WHAT NEEDS TO BE DONE:
An exact copy of all the data is required, with pictures left out.
____ DATA FOR THIS EXERCISE
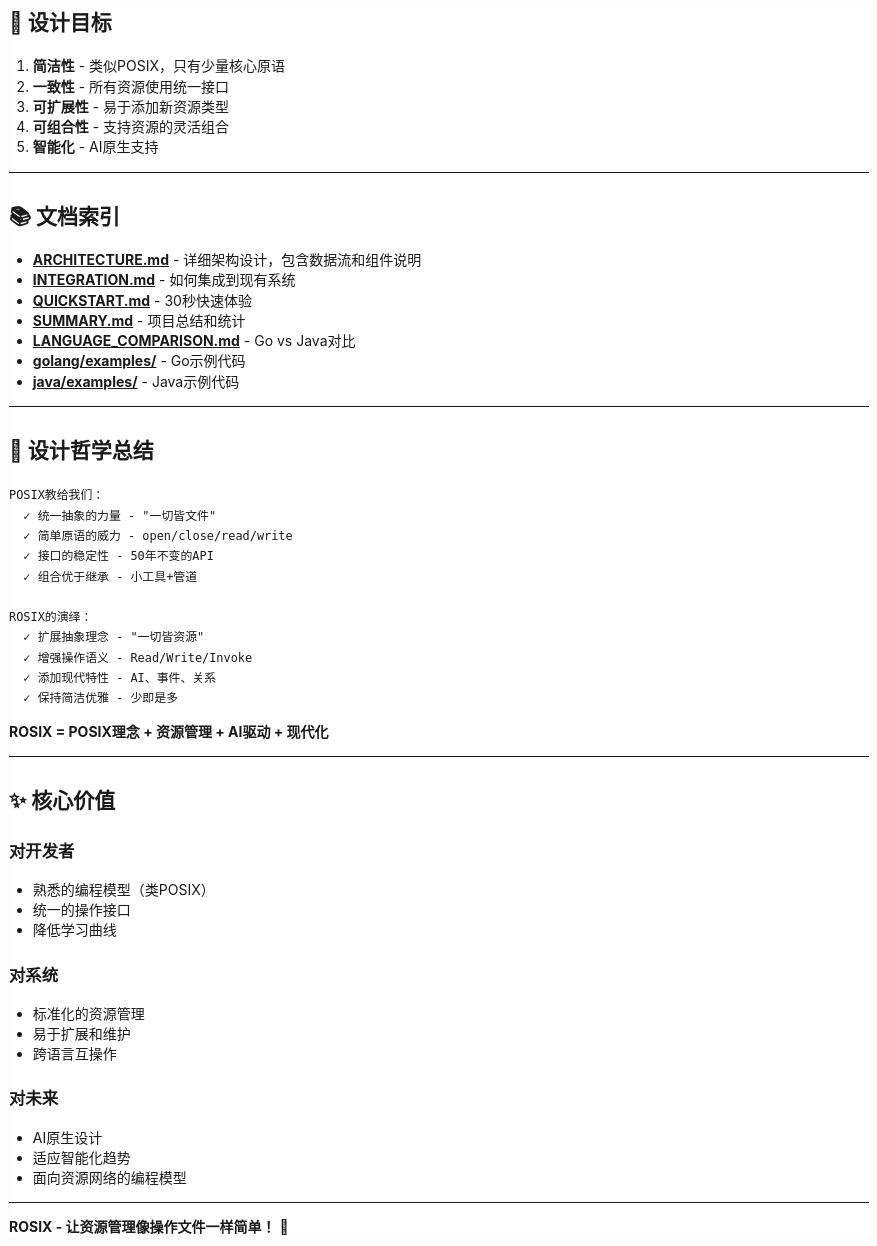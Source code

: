 
## 🎯 设计目标

1. **简洁性** - 类似POSIX，只有少量核心原语
2. **一致性** - 所有资源使用统一接口
3. **可扩展性** - 易于添加新资源类型
4. **可组合性** - 支持资源的灵活组合
5. **智能化** - AI原生支持

---

## 📚 文档索引

- **[ARCHITECTURE.md](ARCHITECTURE.md)** - 详细架构设计，包含数据流和组件说明
- **[INTEGRATION.md](INTEGRATION.md)** - 如何集成到现有系统
- **[QUICKSTART.md](QUICKSTART.md)** - 30秒快速体验
- **[SUMMARY.md](SUMMARY.md)** - 项目总结和统计
- **[LANGUAGE_COMPARISON.md](LANGUAGE_COMPARISON.md)** - Go vs Java对比
- **[golang/examples/](golang/examples/)** - Go示例代码
- **[java/examples/](java/examples/)** - Java示例代码

---

## 🔮 设计哲学总结

```
POSIX教给我们：
  ✓ 统一抽象的力量 - "一切皆文件"
  ✓ 简单原语的威力 - open/close/read/write
  ✓ 接口的稳定性 - 50年不变的API
  ✓ 组合优于继承 - 小工具+管道

ROSIX的演绎：
  ✓ 扩展抽象理念 - "一切皆资源"
  ✓ 增强操作语义 - Read/Write/Invoke
  ✓ 添加现代特性 - AI、事件、关系
  ✓ 保持简洁优雅 - 少即是多
```

**ROSIX = POSIX理念 + 资源管理 + AI驱动 + 现代化**

---

## ✨ 核心价值

### 对开发者
- 熟悉的编程模型（类POSIX）
- 统一的操作接口
- 降低学习曲线

### 对系统
- 标准化的资源管理
- 易于扩展和维护
- 跨语言互操作

### 对未来
- AI原生设计
- 适应智能化趋势
- 面向资源网络的编程模型

---

**ROSIX - 让资源管理像操作文件一样简单！** 🚀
________
RESPONSE FOR THIS EXERCISE:
Source code

: 
## 🎯 设计目标

1. **简洁性** - 类似POSIX，只有少量核心原语
2. **一致性** - 所有资源使用统一接口
3. **可扩展性** - 易于添加新资源类型
4. **可组合性** - 支持资源的灵活组合
5. **智能化** - AI原生支持

---

## 📚 文档索引

- **[ARCHITECTURE.md](ARCHITECTURE.md)** - 详细架构设计，包含数据流和组件说明
- **[INTEGRATION.md](INTEGRATION.md)** - 如何集成到现有系统
- **[QUICKSTART.md](QUICKSTART.md)** - 30秒快速体验
- **[SUMMARY.md](SUMMARY.md)** - 项目总结和统计
- **[LANGUAGE_COMPARISON.md](LANGUAGE_COMPARISON.md)** - Go vs Java对比
- **[golang/examples/](golang/examples/)** - Go示例代码
- **[java/examples/](java/examples/)** - Java示例代码

---

## 🔮 设计哲学总结

```
POSIX教给我们：
  ✓ 统一抽象的力量 - "一切皆文件"
  ✓ 简单原语的威力 - open/close/read/write
  ✓ 接口的稳定性 - 50年不变的API
  ✓ 组合优于继承 - 小工具+管道

ROSIX的演绎：
  ✓ 扩展抽象理念 - "一切皆资源"
  ✓ 增强操作语义 - Read/Write/Invoke
  ✓ 添加现代特性 - AI、事件、关系
  ✓ 保持简洁优雅 - 少即是多
```

**ROSIX = POSIX理念 + 资源管理 + AI驱动 + 现代化**

---

## ✨ 核心价值

### 对开发者
- 熟悉的编程模型（类POSIX）
- 统一的操作接口
- 降低学习曲线

### 对系统
- 标准化的资源管理
- 易于扩展和维护
- 跨语言互操作

### 对未来
- AI原生设计
- 适应智能化趋势
- 面向资源网络的编程模型

---

**ROSIX - 让资源管理像操作文件一样简单！** 🚀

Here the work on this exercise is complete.